* _How to complete this task_
Please set down the entries below once more, exactly.

········

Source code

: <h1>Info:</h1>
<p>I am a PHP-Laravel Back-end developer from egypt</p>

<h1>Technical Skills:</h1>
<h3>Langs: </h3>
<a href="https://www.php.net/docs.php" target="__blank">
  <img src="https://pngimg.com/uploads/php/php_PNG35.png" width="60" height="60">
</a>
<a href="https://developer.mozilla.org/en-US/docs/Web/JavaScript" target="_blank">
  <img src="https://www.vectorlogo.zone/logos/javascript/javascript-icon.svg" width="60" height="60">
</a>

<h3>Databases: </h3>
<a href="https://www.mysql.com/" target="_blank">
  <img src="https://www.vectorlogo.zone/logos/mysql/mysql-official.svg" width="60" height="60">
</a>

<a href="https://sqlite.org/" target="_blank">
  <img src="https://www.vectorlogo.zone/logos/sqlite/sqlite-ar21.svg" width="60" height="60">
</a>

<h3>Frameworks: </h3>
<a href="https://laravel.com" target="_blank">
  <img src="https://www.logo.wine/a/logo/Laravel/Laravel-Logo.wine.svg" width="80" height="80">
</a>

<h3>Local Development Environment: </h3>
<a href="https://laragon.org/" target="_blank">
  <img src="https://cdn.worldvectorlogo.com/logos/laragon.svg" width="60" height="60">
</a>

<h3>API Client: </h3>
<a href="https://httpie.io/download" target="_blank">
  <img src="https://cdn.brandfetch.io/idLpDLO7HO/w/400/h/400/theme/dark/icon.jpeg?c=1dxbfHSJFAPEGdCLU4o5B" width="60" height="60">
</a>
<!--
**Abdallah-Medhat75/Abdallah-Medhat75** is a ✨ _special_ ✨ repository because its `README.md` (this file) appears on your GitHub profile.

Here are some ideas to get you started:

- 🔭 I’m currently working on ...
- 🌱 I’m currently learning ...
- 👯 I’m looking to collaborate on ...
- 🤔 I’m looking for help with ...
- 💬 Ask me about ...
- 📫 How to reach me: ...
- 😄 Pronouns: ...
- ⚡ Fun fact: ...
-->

········

* _Result below_
Source code

: <h1>Info:</h1>
<p>I am a PHP-Laravel Back-end developer from egypt</p>

<h1>Technical Skills:</h1>
<h3>Langs: </h3>
<a href="https://www.php.net/docs.php" target="__blank">
  <img src="https://pngimg.com/uploads/php/php_PNG35.png" width="60" height="60">
</a>
<a href="https://developer.mozilla.org/en-US/docs/Web/JavaScript" target="_blank">
  <img src="https://www.vectorlogo.zone/logos/javascript/javascript-icon.svg" width="60" height="60">
</a>

<h3>Databases: </h3>
<a href="https://www.mysql.com/" target="_blank">
  <img src="https://www.vectorlogo.zone/logos/mysql/mysql-official.svg" width="60" height="60">
</a>

<a href="https://sqlite.org/" target="_blank">
  <img src="https://www.vectorlogo.zone/logos/sqlite/sqlite-ar21.svg" width="60" height="60">
</a>

<h3>Frameworks: </h3>
<a href="https://laravel.com" target="_blank">
  <img src="https://www.logo.wine/a/logo/Laravel/Laravel-Logo.wine.svg" width="80" height="80">
</a>

<h3>Local Development Environment: </h3>
<a href="https://laragon.org/" target="_blank">
  <img src="https://cdn.worldvectorlogo.com/logos/laragon.svg" width="60" height="60">
</a>

<h3>API Client: </h3>
<a href="https://httpie.io/download" target="_blank">
  <img src="https://cdn.brandfetch.io/idLpDLO7HO/w/400/h/400/theme/dark/icon.jpeg?c=1dxbfHSJFAPEGdCLU4o5B" width="60" height="60">
</a>
<!--
**Abdallah-Medhat75/Abdallah-Medhat75** is a ✨ _special_ ✨ repository because its `README.md` (this file) appears on your GitHub profile.

Here are some ideas to get you started:

- 🔭 I’m currently working on ...
- 🌱 I’m currently learning ...
- 👯 I’m looking to collaborate on ...
- 🤔 I’m looking for help with ...
- 💬 Ask me about ...
- 📫 How to reach me: ...
- 😄 Pronouns: ...
- ⚡ Fun fact: ...
-->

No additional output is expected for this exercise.